Race and racial classification like various other social constructs has shifted in meaning over time. African American studies professor Angela D. James defines the social construction of race as:
…The process by which people both individually and collectively negotiate their identities and related interests in an environment of scarce resources.1
According to James, the notion of counting racial groups as it relates to public policy is a function of who constitutes the largest “minority” group.
To that end, race has been understood in two ways: a social construct or a fixed characteristic. Defining race as a social construct acknowledges that as a product of colonialism, race emerges a dynamic process that casts Whitenss and Blackness in binary opposition, thus making it a social fact.

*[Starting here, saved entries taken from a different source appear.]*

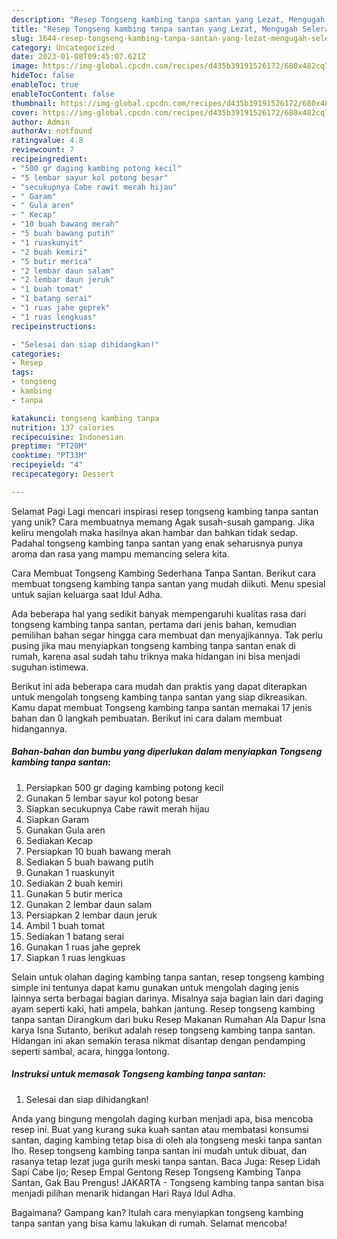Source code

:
 ```yaml
---
description: "Resep Tongseng kambing tanpa santan yang Lezat, Mengugah Selera"
title: "Resep Tongseng kambing tanpa santan yang Lezat, Mengugah Selera"
slug: 1644-resep-tongseng-kambing-tanpa-santan-yang-lezat-mengugah-selera
category: Uncategorized
date: 2023-01-08T09:45:07.621Z
image: https://img-global.cpcdn.com/recipes/d435b39191526172/680x482cq70/tongseng-kambing-tanpa-santan-foto-resep-utama.jpg
hideToc: false
enableToc: true
enableTocContent: false
thumbnail: https://img-global.cpcdn.com/recipes/d435b39191526172/680x482cq70/tongseng-kambing-tanpa-santan-foto-resep-utama.jpg
cover: https://img-global.cpcdn.com/recipes/d435b39191526172/680x482cq70/tongseng-kambing-tanpa-santan-foto-resep-utama.jpg
author: Admin
authorAv: notfound
ratingvalue: 4.8
reviewcount: 7
recipeingredient:
- "500 gr daging kambing potong kecil"
- "5 lembar sayur kol potong besar"
- "secukupnya Cabe rawit merah hijau"
- " Garam"
- " Gula aren"
- " Kecap"
- "10 buah bawang merah"
- "5 buah bawang putih"
- "1 ruaskunyit"
- "2 buah kemiri"
- "5 butir merica"
- "2 lembar daun salam"
- "2 lembar daun jeruk"
- "1 buah tomat"
- "1 batang serai"
- "1 ruas jahe geprek"
- "1 ruas lengkuas"
recipeinstructions:

- "Selesai dan siap dihidangkan!"
categories:
- Resep
tags:
- tongseng
- kambing
- tanpa

katakunci: tongseng kambing tanpa 
nutrition: 137 calories
recipecuisine: Indonesian
preptime: "PT20M"
cooktime: "PT33M"
recipeyield: "4"
recipecategory: Dessert

---
```



Selamat Pagi Lagi mencari inspirasi resep tongseng kambing tanpa santan yang unik? Cara membuatnya memang Agak susah-susah gampang. Jika keliru mengolah maka hasilnya akan hambar dan bahkan tidak sedap. Padahal tongseng kambing tanpa santan yang enak seharusnya punya aroma dan rasa yang mampu memancing selera kita.


Cara Membuat Tongseng Kambing Sederhana Tanpa Santan. Berikut cara membuat tongseng kambing tanpa santan yang mudah diikuti. Menu spesial untuk sajian keluarga saat Idul Adha.

Ada beberapa hal yang sedikit banyak mempengaruhi kualitas rasa dari tongseng kambing tanpa santan, pertama dari jenis bahan, kemudian pemilihan bahan segar hingga cara membuat dan menyajikannya. Tak perlu pusing jika mau menyiapkan tongseng kambing tanpa santan enak di rumah, karena asal sudah tahu triknya maka hidangan ini bisa menjadi suguhan istimewa.


Berikut ini ada beberapa cara mudah dan praktis yang dapat diterapkan untuk mengolah tongseng kambing tanpa santan yang siap dikreasikan. Kamu dapat membuat Tongseng kambing tanpa santan memakai 17 jenis bahan dan 0 langkah pembuatan. Berikut ini cara dalam membuat hidangannya.

<!--inarticleads1-->

##### Bahan-bahan dan bumbu yang diperlukan dalam menyiapkan Tongseng kambing tanpa santan:

1. Persiapkan 500 gr daging kambing potong kecil
1. Gunakan 5 lembar sayur kol potong besar
1. Siapkan secukupnya Cabe rawit merah hijau
1. Siapkan  Garam
1. Gunakan  Gula aren
1. Sediakan  Kecap
1. Persiapkan 10 buah bawang merah
1. Sediakan 5 buah bawang putih
1. Gunakan 1 ruaskunyit
1. Sediakan 2 buah kemiri
1. Gunakan 5 butir merica
1. Gunakan 2 lembar daun salam
1. Persiapkan 2 lembar daun jeruk
1. Ambil 1 buah tomat
1. Sediakan 1 batang serai
1. Gunakan 1 ruas jahe geprek
1. Siapkan 1 ruas lengkuas


Selain untuk olahan daging kambing tanpa santan, resep tongseng kambing simple ini tentunya dapat kamu gunakan untuk mengolah daging jenis lainnya serta berbagai bagian darinya. Misalnya saja bagian lain dari daging ayam seperti kaki, hati ampela, bahkan jantung. Resep tongseng kambing tanpa santan Dirangkum dari buku Resep Makanan Rumahan Ala Dapur Isna karya Isna Sutanto, berikut adalah resep tongseng kambing tanpa santan. Hidangan ini akan semakin terasa nikmat disantap dengan pendamping seperti sambal, acara, hingga lontong. 

<!--inarticleads2-->

##### Instruksi untuk memasak Tongseng kambing tanpa santan:


1. Selesai dan siap dihidangkan!

Anda yang bingung mengolah daging kurban menjadi apa, bisa mencoba resep ini. Buat yang kurang suka kuah santan atau membatasi konsumsi santan, daging kambing tetap bisa di oleh ala tongseng meski tanpa santan lho. Resep tongseng kambing tanpa santan ini mudah untuk dibuat, dan rasanya tetap lezat juga gurih meski tanpa santan. Baca Juga: Resep Lidah Sapi Cabe Ijo; Resep Empal Gentong Resep Tongseng Kambing Tanpa Santan, Gak Bau Prengus! JAKARTA - Tongseng kambing tanpa santan bisa menjadi pilihan menarik hidangan Hari Raya Idul Adha. 

Bagaimana? Gampang kan? Itulah cara menyiapkan tongseng kambing tanpa santan yang bisa kamu lakukan di rumah. Selamat mencoba!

Endorsing race as a fixed characteristic perpetuates it as a biological fiction, one defined by “bloodline.” Thus, race as a social construct gets treated as a proxy for historical experiences and contemporary interests shared by individuals.
Why Racial Classification Exists
James notes that the political and social centrality of race in political agendas makes racial classification necessary and altering these categories has ramifications.

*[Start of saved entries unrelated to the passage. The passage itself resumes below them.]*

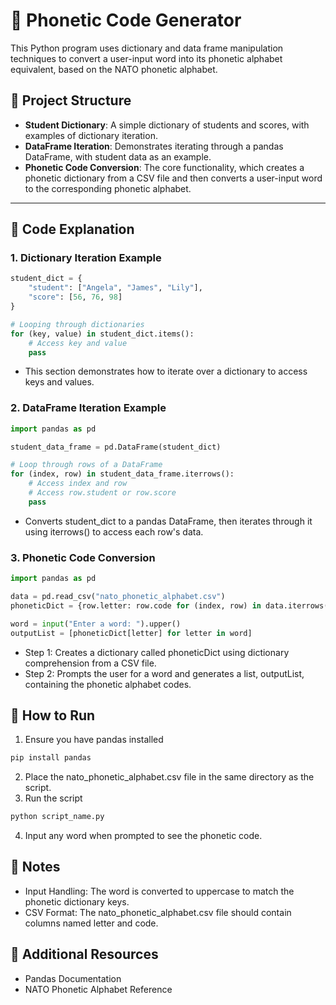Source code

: # 📘 Phonetic Code Generator

This Python program uses dictionary and data frame manipulation techniques to convert a user-input word into its phonetic alphabet equivalent, based on the NATO phonetic alphabet.

## 📂 Project Structure

- **Student Dictionary**: A simple dictionary of students and scores, with examples of dictionary iteration.
- **DataFrame Iteration**: Demonstrates iterating through a pandas DataFrame, with student data as an example.
- **Phonetic Code Conversion**: The core functionality, which creates a phonetic dictionary from a CSV file and then converts a user-input word to the corresponding phonetic alphabet.

---

## 🔧 Code Explanation

### 1. Dictionary Iteration Example
```python
student_dict = {
    "student": ["Angela", "James", "Lily"], 
    "score": [56, 76, 98]
}

# Looping through dictionaries
for (key, value) in student_dict.items():
    # Access key and value
    pass
```
- This section demonstrates how to iterate over a dictionary to access keys and values.

### 2. DataFrame Iteration Example
```python
import pandas as pd

student_data_frame = pd.DataFrame(student_dict)

# Loop through rows of a DataFrame
for (index, row) in student_data_frame.iterrows():
    # Access index and row
    # Access row.student or row.score
    pass
```
- Converts student_dict to a pandas DataFrame, then iterates through it using iterrows() to access each row's data.

### 3. Phonetic Code Conversion
```python
import pandas as pd

data = pd.read_csv("nato_phonetic_alphabet.csv")
phoneticDict = {row.letter: row.code for (index, row) in data.iterrows()}

word = input("Enter a word: ").upper()
outputList = [phoneticDict[letter] for letter in word]
```
- Step 1: Creates a dictionary called phoneticDict using dictionary comprehension from a CSV file.
- Step 2: Prompts the user for a word and generates a list, outputList, containing the phonetic alphabet codes.


## 🚀 How to Run
1. Ensure you have pandas installed
```bash
pip install pandas
```
2. Place the nato_phonetic_alphabet.csv file in the same directory as the script.
3. Run the script
```bash
python script_name.py
```
4. Input any word when prompted to see the phonetic code.

## 📝 Notes
- Input Handling: The word is converted to uppercase to match the phonetic dictionary keys.
- CSV Format: The nato_phonetic_alphabet.csv file should contain columns named letter and code.

## 🔗 Additional Resources
- Pandas Documentation
- NATO Phonetic Alphabet Reference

A Brief History of the U.S. Census
The U.S. Census started in 1790 and even then race was included in some form. The representation of Blacks and indigenous people get legislated in a manner that disenfranchised them (see the 3/5ths compromise). In 1960 the classification of race shifted from census enumerators to self-identification.
The U.S. Census has also historically treated ethnicity as distinctly from race. While race is perceived as a fixed characteristic, ethnicity gets represented as a matter of ancestry. To that end, groups like Hispanics might either get assimilated into Whiteness or treated as a distinct race depending on broader political motivations. Nevertheless, the racial classification of other nations, like those in Latin America, might also influence U.S. racial classification.
In truth, the majority of Americans come from multiple racial groups. Yet multiracial identity did not get added to the census until 2000. The inclusion, however, of multiracial people started out in the 1850s as a classification of “mulattos” into quadroons, octoroons, or any person with Black and White ancestry. Interestingly, multiracial people who had indigenous ancestry did not have the option of identifying as mulatto.
Overall, Whiteness serves as an exclusionary boundary in racial classification so that racialization emerges due to both internal and external group pressures. Thus, one cannot simply self-identify as a particular race without having experienced racialization as Black as well. Therefore, regardless of how much blackface she dawns, Rachel Dolezal is a white woman.
The Study and the Use of Race Among Academics and Scientists
According to James, scholars fall into two categories in their discussion of race. Some people study race, meaning they recognize it as a dynamic, fluid, situational social process. Others use race by treating it as fixed, thus incorporating it in quantitative analyses as either dummy, control, or independent variables. This disembodiment of race implies racial differences amount to genetic differences.
James argues that academics need better race models in their research and suggests three approaches:
- Don’t use race as a demographic variable because it promotes essentialism
- Interrogate the source of racial difference rather than using race as a control variable
- Adequately theorize race as a social and historical fact
Academics interested in race must be careful not to reproduce racial stratification by “using” instead of “studying” race.